[Assignment] Each line from the opening of the listing below through the line that contains "## Properties" is to be output exactly as written.

[Material provided]
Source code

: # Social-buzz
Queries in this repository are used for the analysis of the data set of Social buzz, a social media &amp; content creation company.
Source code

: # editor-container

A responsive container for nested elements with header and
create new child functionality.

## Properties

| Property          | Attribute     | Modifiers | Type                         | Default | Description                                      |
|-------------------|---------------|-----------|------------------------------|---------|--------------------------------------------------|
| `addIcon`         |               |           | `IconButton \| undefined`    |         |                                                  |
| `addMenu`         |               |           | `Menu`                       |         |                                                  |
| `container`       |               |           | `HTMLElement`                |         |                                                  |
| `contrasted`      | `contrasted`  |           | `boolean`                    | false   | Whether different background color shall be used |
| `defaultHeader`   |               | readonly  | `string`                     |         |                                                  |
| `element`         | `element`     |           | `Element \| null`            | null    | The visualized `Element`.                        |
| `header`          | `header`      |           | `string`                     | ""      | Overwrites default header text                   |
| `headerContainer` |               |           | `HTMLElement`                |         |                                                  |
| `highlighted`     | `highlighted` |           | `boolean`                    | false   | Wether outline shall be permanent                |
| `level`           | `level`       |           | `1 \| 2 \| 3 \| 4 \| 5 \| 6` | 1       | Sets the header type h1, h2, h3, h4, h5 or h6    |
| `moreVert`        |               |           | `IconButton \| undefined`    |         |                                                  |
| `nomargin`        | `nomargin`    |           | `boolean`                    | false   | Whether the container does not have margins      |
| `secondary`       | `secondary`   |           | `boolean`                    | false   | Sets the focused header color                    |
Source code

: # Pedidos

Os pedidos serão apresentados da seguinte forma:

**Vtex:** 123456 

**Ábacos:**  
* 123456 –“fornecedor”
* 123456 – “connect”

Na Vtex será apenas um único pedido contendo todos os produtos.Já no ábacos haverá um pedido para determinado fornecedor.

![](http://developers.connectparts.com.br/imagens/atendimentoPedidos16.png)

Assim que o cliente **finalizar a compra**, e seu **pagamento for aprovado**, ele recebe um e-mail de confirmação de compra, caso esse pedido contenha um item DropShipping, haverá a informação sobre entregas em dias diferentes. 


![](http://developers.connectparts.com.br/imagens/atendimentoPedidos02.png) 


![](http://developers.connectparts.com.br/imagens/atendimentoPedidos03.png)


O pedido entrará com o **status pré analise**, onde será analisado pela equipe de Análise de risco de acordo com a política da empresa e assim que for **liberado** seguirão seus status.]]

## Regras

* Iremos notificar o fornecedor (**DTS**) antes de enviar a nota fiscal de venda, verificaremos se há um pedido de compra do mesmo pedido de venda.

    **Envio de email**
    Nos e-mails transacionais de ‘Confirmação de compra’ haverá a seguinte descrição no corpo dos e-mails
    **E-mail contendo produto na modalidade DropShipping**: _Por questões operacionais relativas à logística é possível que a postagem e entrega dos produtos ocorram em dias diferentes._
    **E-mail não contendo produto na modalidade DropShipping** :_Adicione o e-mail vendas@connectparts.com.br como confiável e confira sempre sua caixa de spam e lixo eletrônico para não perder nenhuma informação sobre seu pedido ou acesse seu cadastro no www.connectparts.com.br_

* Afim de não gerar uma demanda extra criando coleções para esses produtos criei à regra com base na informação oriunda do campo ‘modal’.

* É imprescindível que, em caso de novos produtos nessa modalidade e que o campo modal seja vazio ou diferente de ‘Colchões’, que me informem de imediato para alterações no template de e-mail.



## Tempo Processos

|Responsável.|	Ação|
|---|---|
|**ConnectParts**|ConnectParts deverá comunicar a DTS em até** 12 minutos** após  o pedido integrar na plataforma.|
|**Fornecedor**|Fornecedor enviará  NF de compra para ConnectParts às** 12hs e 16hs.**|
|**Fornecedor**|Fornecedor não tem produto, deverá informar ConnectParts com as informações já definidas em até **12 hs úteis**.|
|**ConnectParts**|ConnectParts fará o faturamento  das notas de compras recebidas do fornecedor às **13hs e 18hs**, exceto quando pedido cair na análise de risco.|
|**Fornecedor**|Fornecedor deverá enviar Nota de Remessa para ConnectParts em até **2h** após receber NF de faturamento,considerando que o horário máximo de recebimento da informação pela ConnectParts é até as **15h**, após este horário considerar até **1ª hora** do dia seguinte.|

[Exercise solution]
Source code

: # Social-buzz
Queries in this repository are used for the analysis of the data set of Social buzz, a social media &amp; content creation company.
Source code

: # editor-container

A responsive container for nested elements with header and
create new child functionality.

## Properties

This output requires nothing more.